Native antithrombin can be converted to latent antithrombin (L-antithrombin) by heating alone or heating in the presence of citrate.[34][35] However, without extreme heating and at 37°C (body temperature) 10% of all antithrombin circulating in the blood is converted to the L-antithrombin over a 24 hour period.[36][37] The structure of L-antithrombin is shown in Figure 6.

The 3-dimensional structure of native antithrombin was first determined in 1994.[26][27] Unexpectedly the protein crystallized as a heterodimer composed of one molecule of native antithrombin and one molecule of latent antithrombin. Latent antithrombin on formation immediately links to a molecule of native antithrombin to form the heterodimer, and it is not until the concentration of latent antithrombin exceeds 50% of the total antithrombin that it can be detected analytically.[37] Not only is the latent form of antithrombin inactive, but its dimerisation with an otherwise active native antithrombin molecule also results in the native molecules inactivation. The physiological impact of the loss of antithrombin activity either through latent antithrombin formation or subsequent dimer formation, is exacerbated by the preference for dimerisation to occur between heparin activated β-antithrombin and latent antithrombin as opposed to α-antithrombin.[37]

Role in Disease

For more details on this topic, see Antithrombin III deficiency.

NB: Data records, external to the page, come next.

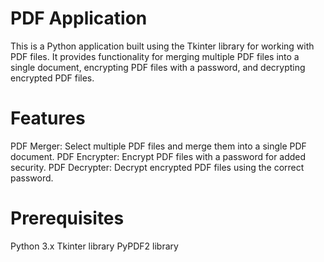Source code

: # PDF Application
This is a Python application built using the Tkinter library for working with PDF files. It provides functionality for merging multiple PDF files into a single document, encrypting PDF files with a password, and decrypting encrypted PDF files.

# Features
PDF Merger: Select multiple PDF files and merge them into a single PDF document.
PDF Encrypter: Encrypt PDF files with a password for added security.
PDF Decrypter: Decrypt encrypted PDF files using the correct password.

# Prerequisites
Python 3.x
Tkinter library
PyPDF2 library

Evidence for the important role antithrombin plays in regulating normal blood coagulation is demonstrated by the correlation between inherited or acquired antithrombin deficiencies and an increased risk of any affected individual developing thrombotic disease.[38] Antithrombin deficiency generally comes to light when a patient suffers recurrent venous thrombosis and pulmonary embolism.

Acquired Antithrombin Deficiency

Acquired antithrombin deficiency may result from a range of disorders such as liver dysfunction (coagulopathy), sepsis, premature birth, kidney disease with protein loss in the urine in patients with nephrotic syndrome, or as a result of interventions such as major surgery or cardiopulmonary bypass.[39]

Inherited Antithrombin Deficiency

Inherited deficiencies in blood antithrombin activity may be due to a low circulating level of structurally and functionally normal antithrombin. In this case typically antithrombin levels and therefore activity may be reduced by 50% compared to normal antithrombin levels.[40] This type of deficiency is classified as type I antithrombin deficiency.

Inherited deficiencies may also be the result of a structurally and functionally abnormal antithrombin protein circulating in the blood. In this case levels of antithrombin may be normal but the activity produced by this protein again may be reduced by 50% when compared to normal antithrombin activity levels.[40] This type of deficiency is classified as type II antithrombin deficiency.

Both type I and type II antithrombin deficiency have been shown to be the result of any one of a number of frameshift mutations, missense mutations or nonsense mutations in the gene that encodes antithrombin.[40][41][42]

Antithrombin Deficiency Patient Advocacy

Patients and families with antithrombin deficiency are organized in the non-profit patient organization NATT (National Alliance for Thrombosis and Thrombophilia). A detailed medical information antithrombin deficiency brochure is available through NATT.